Have you ever sensed you were supposed to do something? Perhaps it was a hard conversation that needed to be had, an apology that needed to be made, an act of kindness that was yours to make, or something you just knew you needed to stop or start. Have you ever had that nagging sense that you were supposed to do something but when the time came to act you instead tucked tail and ran the other way?
Just over a year ago I had this overwhelming sense that I needed to begin writing. I’ve always loved to write and knew one day I’d put more of my work out there. I just always assumed it would be something I’d do later in life, like when my age sounded more like a highway and less like a school zone. A year ago, however, I had this overwhelming sense that God was saying, “It is time.”
So I set some small goals for myself, started a blog and began to write. I was not prepared for the response.
My first piece on “Homosexuality And The Church” was widely shared and generated a lot of great conversation on social media. While I knew it was a hot topic, I greatly underestimated how many people would personally message me. I received scores of messages from people who wanted to share their stories, learn more, talk it out, dream together, confess sin, some who wanted to say thank you, and some who had other colorful words for me that I won’t share here. As a pastor I couldn’t help but want to respond to all of them. I tried, but it was too much.

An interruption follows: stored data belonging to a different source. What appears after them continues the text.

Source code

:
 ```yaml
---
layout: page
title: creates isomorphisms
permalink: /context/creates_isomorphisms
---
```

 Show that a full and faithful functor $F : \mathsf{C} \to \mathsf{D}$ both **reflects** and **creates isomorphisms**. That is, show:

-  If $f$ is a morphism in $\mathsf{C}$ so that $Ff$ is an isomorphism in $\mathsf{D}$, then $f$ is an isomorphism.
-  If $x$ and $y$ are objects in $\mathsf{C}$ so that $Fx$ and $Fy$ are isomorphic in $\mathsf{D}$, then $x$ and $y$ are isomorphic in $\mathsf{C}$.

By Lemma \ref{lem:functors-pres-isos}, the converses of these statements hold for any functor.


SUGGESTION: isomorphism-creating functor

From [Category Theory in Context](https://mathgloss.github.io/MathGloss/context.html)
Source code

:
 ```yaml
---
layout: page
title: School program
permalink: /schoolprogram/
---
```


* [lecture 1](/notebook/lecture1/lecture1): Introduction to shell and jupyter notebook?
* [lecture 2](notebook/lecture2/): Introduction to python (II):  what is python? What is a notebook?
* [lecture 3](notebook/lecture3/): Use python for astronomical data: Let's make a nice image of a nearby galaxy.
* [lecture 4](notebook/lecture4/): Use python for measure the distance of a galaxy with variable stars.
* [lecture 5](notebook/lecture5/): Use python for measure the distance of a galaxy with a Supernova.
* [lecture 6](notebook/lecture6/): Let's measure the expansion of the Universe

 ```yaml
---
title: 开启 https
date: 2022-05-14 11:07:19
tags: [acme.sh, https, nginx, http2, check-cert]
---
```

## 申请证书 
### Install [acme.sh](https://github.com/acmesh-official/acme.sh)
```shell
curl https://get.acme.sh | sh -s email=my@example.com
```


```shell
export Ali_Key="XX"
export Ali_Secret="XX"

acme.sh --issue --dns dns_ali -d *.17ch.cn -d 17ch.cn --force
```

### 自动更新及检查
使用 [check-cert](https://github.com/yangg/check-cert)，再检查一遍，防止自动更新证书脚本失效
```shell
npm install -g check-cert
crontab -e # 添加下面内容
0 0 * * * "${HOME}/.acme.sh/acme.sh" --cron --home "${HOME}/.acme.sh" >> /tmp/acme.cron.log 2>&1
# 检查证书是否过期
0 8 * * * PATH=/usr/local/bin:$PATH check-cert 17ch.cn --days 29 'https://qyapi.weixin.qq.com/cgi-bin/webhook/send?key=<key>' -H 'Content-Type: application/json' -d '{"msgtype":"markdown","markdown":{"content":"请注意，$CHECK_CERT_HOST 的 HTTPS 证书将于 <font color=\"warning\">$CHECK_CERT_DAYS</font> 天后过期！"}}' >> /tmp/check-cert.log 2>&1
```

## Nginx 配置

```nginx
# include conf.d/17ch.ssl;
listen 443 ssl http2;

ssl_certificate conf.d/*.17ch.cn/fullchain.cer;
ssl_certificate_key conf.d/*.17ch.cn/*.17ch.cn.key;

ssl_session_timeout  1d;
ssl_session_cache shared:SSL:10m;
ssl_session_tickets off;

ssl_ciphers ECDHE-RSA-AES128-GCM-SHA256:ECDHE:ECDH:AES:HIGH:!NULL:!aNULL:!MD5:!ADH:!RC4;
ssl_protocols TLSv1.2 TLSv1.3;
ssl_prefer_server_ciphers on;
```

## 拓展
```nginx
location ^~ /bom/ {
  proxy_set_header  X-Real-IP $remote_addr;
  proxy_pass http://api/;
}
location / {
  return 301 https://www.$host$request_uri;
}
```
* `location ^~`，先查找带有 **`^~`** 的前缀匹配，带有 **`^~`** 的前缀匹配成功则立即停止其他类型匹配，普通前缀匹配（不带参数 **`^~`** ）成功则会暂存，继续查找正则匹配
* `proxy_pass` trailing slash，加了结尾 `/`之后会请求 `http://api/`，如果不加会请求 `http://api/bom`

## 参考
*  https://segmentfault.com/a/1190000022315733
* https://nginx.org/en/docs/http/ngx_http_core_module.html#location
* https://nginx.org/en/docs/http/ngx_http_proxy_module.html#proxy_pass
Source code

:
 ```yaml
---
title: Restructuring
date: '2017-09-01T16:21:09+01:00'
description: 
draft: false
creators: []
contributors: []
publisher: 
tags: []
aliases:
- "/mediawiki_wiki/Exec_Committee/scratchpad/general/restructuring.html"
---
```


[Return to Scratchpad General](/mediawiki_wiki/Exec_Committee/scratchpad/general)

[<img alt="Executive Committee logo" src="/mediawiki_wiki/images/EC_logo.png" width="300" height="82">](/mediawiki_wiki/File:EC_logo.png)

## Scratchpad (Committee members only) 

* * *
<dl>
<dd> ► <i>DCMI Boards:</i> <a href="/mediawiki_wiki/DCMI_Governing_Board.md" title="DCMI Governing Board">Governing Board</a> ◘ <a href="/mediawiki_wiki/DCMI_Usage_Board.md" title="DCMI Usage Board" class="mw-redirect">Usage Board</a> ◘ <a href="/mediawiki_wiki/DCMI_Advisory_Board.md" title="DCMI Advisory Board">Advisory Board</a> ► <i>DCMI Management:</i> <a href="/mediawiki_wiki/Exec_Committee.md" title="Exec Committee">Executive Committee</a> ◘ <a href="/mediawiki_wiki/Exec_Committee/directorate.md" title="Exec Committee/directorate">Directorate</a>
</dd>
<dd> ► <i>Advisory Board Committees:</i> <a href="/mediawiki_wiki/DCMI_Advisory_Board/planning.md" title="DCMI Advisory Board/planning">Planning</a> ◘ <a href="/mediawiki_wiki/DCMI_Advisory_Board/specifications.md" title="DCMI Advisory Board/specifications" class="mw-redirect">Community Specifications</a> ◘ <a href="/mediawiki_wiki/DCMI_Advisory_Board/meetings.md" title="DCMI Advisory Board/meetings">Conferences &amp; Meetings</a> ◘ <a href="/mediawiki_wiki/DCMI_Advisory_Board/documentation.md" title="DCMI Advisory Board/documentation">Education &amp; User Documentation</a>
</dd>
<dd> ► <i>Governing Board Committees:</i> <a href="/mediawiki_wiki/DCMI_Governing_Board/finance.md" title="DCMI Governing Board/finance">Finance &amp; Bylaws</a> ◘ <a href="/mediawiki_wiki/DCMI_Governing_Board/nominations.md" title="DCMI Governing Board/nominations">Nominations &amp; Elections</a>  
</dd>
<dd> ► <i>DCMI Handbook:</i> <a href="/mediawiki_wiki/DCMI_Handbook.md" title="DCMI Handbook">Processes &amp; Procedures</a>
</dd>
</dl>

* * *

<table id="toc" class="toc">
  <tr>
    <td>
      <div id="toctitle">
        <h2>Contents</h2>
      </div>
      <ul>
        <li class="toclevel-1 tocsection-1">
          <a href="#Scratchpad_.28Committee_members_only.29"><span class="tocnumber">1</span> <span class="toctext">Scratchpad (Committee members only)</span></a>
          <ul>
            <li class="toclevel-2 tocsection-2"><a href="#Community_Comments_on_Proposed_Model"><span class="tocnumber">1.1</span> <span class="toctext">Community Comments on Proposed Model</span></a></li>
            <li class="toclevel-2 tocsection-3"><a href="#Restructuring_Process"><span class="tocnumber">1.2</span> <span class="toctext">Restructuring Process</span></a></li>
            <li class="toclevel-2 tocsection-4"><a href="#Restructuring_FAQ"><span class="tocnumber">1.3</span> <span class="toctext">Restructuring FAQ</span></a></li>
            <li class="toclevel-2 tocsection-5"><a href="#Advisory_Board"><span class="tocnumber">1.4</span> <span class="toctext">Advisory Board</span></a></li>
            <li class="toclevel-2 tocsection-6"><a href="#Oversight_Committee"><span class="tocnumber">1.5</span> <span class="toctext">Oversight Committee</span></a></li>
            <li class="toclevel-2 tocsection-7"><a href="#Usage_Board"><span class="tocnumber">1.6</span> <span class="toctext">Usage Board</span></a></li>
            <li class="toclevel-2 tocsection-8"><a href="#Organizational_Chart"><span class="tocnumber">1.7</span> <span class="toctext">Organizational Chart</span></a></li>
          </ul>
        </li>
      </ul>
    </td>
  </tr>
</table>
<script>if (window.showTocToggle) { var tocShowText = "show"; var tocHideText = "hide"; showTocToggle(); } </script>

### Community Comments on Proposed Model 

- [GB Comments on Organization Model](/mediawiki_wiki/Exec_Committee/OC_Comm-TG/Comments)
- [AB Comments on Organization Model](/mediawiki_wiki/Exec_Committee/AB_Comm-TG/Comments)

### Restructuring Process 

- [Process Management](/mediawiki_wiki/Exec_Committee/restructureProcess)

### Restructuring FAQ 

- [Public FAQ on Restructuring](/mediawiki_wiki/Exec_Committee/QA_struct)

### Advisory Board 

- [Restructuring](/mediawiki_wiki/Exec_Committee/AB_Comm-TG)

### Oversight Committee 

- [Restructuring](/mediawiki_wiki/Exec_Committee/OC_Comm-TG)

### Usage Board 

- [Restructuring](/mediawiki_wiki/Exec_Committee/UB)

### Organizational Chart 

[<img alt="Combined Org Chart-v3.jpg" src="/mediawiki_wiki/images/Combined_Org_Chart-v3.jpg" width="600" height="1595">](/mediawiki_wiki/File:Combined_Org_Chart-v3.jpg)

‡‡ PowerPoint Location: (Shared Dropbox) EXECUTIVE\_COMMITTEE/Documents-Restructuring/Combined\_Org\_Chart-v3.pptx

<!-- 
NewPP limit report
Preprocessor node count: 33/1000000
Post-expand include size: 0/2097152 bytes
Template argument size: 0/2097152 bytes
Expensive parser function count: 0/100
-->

The real kicker came when my piece “5 Really Bad Reasons To Leave Your Church” was picked up by Relevant Magazine and a number of other online publications. The nearly 140,000 shares on Relevant all linked directly to our church’s website where my email was prominently featured. The resulting flood of emails, Tweets, Fb messages and blog comments was more than I could handle. After weeks of trying to manage it myself I gave up. Overwhelmed, I stepped away from writing altogether.
I instead turned my attention to the immediate needs of our church. (After all, there’s never a shortage of those.) I lost myself in my work. I told myself there just wasn’t time in this season of life for writing. Of course, that wasn’t true. We make time for the things that matter most to us. I just wasn’t willing to make the time. And I’ve been putting off obedience ever since.
And so this is my confession. I’ve been playing the coward. I’ve been disobedient. It turns out this pastor still needs a whole lot of grace (as if that was ever in question.) Today I humbly praise the God whose grace always outpaces our disobedience. Today I’m stepping back into what I know I ought to be doing. Wherever you might find yourself today, I pray God will give you the courage to do the same.
So what about you? What is that thing you’ve been putting off that you know you need to start or stop doing today?